Thanks Abu! Haha, I'm glad you like it so much!




> I really like your linework !
> 
> ... and the catapult on the castle !!!


Thank you Jo ^^




> This is excellent Dan!


Thanks Bogie!

----------


## Straf

This place is so busy I really struggle to keep up!

Your thread happened to be at the top so I opened it first. I really like what you've done here and the style is really good. I admire the way you do your coastal watery bits  :Smile:

----------


## Barek333

Really nice, wonder what he is shooting at  :Very Happy:

----------


## ThomasR

I love your blobby forests ! Don't get me wrong, blobby is a compliment. They look like they've got a life of their own, they're blobby collective ents !!! ... ok I should calm down ...

----------


## DanielHasenbos

> This place is so busy I really struggle to keep up!
> 
> Your thread happened to be at the top so I opened it first. I really like what you've done here and the style is really good. I admire the way you do your coastal watery bits


Thanks Straf!




> Really nice, wonder what he is shooting at


Probably his opponent. Or at least I hope so! Thank you Barek!

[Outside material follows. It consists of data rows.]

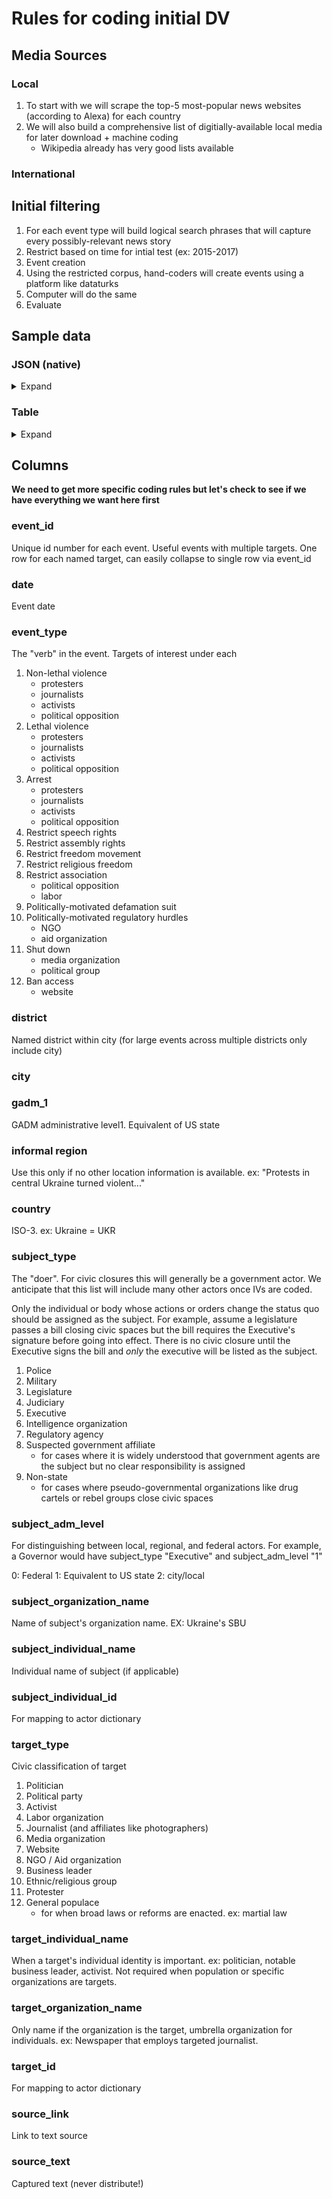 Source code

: # Rules for coding initial DV

## Media Sources

### Local
1. To start with we will scrape the top-5 most-popular news websites (according to Alexa) for each country 
2. We will also build a comprehensive list of digitially-available local media for later download + machine coding 
   * Wikipedia already has very good lists available

### International


## Initial filtering

1. For each event type will build logical search phrases that will capture every possibly-relevant news story
1. Restrict based on time for intial test (ex: 2015-2017)
1. Event creation
  1. Using the restricted corpus, hand-coders will create events using a platform like dataturks
  1. Computer will do the same
1. Evaluate

## Sample data

### JSON (native)

<details><summary>Expand</summary>
<p>

```javascript
{
	"event_id":"000001",
	"date:":"2018-07-01",
	"event_type":"arrest",
	"district":"",
	"city":"",
	"gadm_1":"",
	"informal_region":"",
	"country":"",
	"subject":
			{
				"type":"police",
				"level":"federal",
				"organization_name":"SBU",
				"individual_name":"",
				"id":"555555"
			},
	"targets": [
				{
					"type":"journalist",
					"organization_name":"freelance",
					"individual_name":"Antonio Pampliega",
					"nationality":"ESP",
					"id":"555556",
					"count":"1"
				},
				{
					"type":"journalist",
					"organization_name":"freelance",
					"individual_name":"Ángel Sastre",
					"nationality":"ESP",
					"id":"555557",
					"count":"1"
				}
				],
	"sources": [
				{
					"link": "https://cpj.org/2017/08/ukraine-bars-spanish-journalists-over-coverage-of-.php",
					"text": "The Security Service of Ukraine today said that it barred the Spanish freelance journalists Antonio Pampliega and Ángel Sastre from entering the country for three years over their reporting on the conflict in the east, according to news reports…."},
				{
					"link": "https://www.ukrinform.net/rubric-crime/2294816-two-spanish-journalists-banned-from-entering-ukraine-until-2020-due-to-antiukrainian-activities-sbu.html",
					"text": "The Security Service of Ukraine (SBU) bans the entry into Ukraine to Spanish journalists Antonio Pampliega and Manuel Angel Sastre due to their anti-Ukrainian activities…"}
				]
}
```
</p>
</details>

### Table

<details><summary>Expand</summary>
<p>

| event_id | date       | event_type | subject_type | subject_level | subject_organization_name | subject_individual_name | subject_id | target_type | target_individual_name | target_nationality | target_id | target_organization_name | target_count | district | city | level_1_administrative_region | informal_region | country | source_0                                                                       | text_0                           | source_1                                                                                                                                                | text_1                            |
|----------|------------|------------|--------------|---------------|---------------------------|-------------------------|------------|-------------|------------------------|--------------------|-----------|--------------------------|--------------|----------|------|-------------------------------|-----------------|---------|--------------------------------------------------------------------------------|----------------------------------|---------------------------------------------------------------------------------------------------------------------------------------------------------|-----------------------------------|
| 1        | 2017-08-29 | deport     | police       | federal       | SBU                       |                         | 555555     | journalist  | Antonio Pampliega      | ESP                | 555556    | freelance                | 1            |          | Kiev | Kiev                          |                 | Ukraine | https://cpj.org/2017/08/ukraine-bars-spanish-journalists-over-coverage-of-.php | The Security Service of Ukraine… | https://www.ukrinform.net/rubric-crime/2294816-two-spanish-journalists-banned-from-entering-ukraine-until-2020-due-to-antiukrainian-activities-sbu.html | The Security Service of Ukraine … |
| 1        | 2017-08-29 | deport     | police       | federal       | SBU                       |                         | 555555     | journalist  | Ángel Sastre           | ESP                | 555557    | freelance                | 1            |          | Kiev | Kiev                          |                 | Ukraine | https://cpj.org/2017/08/ukraine-bars-spanish-journalists-over-coverage-of-.php | The Security Service of Ukraine… | https://www.ukrinform.net/rubric-crime/2294816-two-spanish-journalists-banned-from-entering-ukraine-until-2020-due-to-antiukrainian-activities-sbu.html | The Security Service of Ukraine … |

</p>
</details>


## Columns

**We need to get more specific coding rules but let's check to see if we have everything we want here first**

### event_id
Unique id number for each event. Useful events with multiple targets. One row for each named target, can easily collapse to single row via event_id

### date

  Event date

### event_type

  The "verb" in the event. Targets of interest under each
  
1. Non-lethal violence
   * protesters
   * journalists
   * activists
   * political opposition
1. Lethal violence
   * protesters
   * journalists
   * activists
   * political opposition
1. Arrest
   * protesters
   * journalists
   * activists
   * political opposition
1. Restrict speech rights
1. Restrict assembly rights
1. Restrict freedom movement
1. Restrict religious freedom
1. Restrict association
   * political opposition
   * labor
1. Politically-motivated defamation suit
1. Politically-motivated regulatory hurdles
   * NGO
   * aid organization
1. Shut down
   * media organization 
   * political group
1. Ban access
   * website


  

### district

Named district within city (for large events across multiple districts only include city)

### city

### gadm_1

GADM administrative level1. Equivalent of US state

### informal region

Use this only if no other location information is available. ex: "Protests in central Ukraine turned violent..."

### country

ISO-3. ex: Ukraine = UKR

### subject_type

The "doer". For civic closures this will generally be a government actor. We anticipate that this list will include many other actors once IVs are coded. 

Only the individual or body whose actions or orders change the status quo should be assigned as the subject. For example, assume a legislature passes a bill closing civic spaces but the bill requires the Executive's signature before going into effect. There is no civic closure until the Executive signs the bill and _only_ the executive will be listed as the subject.
  
1. Police
1. Military
1. Legislature 
1. Judiciary 
1. Executive
1. Intelligence organization
1. Regulatory agency
1. Suspected government affiliate
   * for cases where it is widely understood that government agents are the subject but no clear responsibility is assigned
1. Non-state
   * for cases where pseudo-governmental organizations like drug cartels or rebel groups close civic spaces
	
### subject_adm_level 

For distinguishing between local, regional, and federal actors. For example, a Governor would have subject_type "Executive" and subject_adm_level "1"

0: Federal
1: Equivalent to US state
2: city/local 

### subject_organization_name

Name of subject's organization name. EX: Ukraine's SBU

### subject_individual_name

Individual name of subject (if applicable)

### subject_individual_id

For mapping to actor dictionary

### target_type

Civic classification of target

1. Politician
1. Political party
1. Activist
1. Labor organization
1. Journalist (and affiliates like photographers)
1. Media organization
1. Website
1. NGO / Aid organization
1. Business leader
1. Ethnic/religious group
1. Protester
1. General populace
   * for when broad laws or reforms are enacted. ex: martial law


### target_individual_name

When a target's individual identity is important. ex: politician, notable business leader, activist. Not required when population or specific organizations are targets. 

### target_organization_name

Only name if the organization is the target, umbrella organization for individuals. ex: Newspaper that employs targeted journalist.

### target_id

For mapping to actor dictionary

### source_link

Link to text source

### source_text
 
Captured text (never distribute!)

> I love your blobby forests ! Don't get me wrong, blobby is a compliment. They look like they've got a life of their own, they're blobby collective ents !!! ... ok I should calm down ...


Haha, thank you Thomas! I'm glad that the forests work well.

----------


## DanielHasenbos

Between commissions and life I haven't had much time to make and 'original' bookmark, but I had some time to put together a nice bookmark from a crop of my Avatar map (which is still a work in progress... So much stuff I'm working on -_-")

Anyways, here's the bookmark!

### Latest WIP ###

----------


## ChickPea

Nice! It looks really good. I love the icons.  :Smile:

----------


## Josiah VE

Looking great Dan, love the style.

----------


## ThomasR

These icons are wonderful  :Wink:

----------


## Ilanthar

Very nice! The icons are impressive.

----------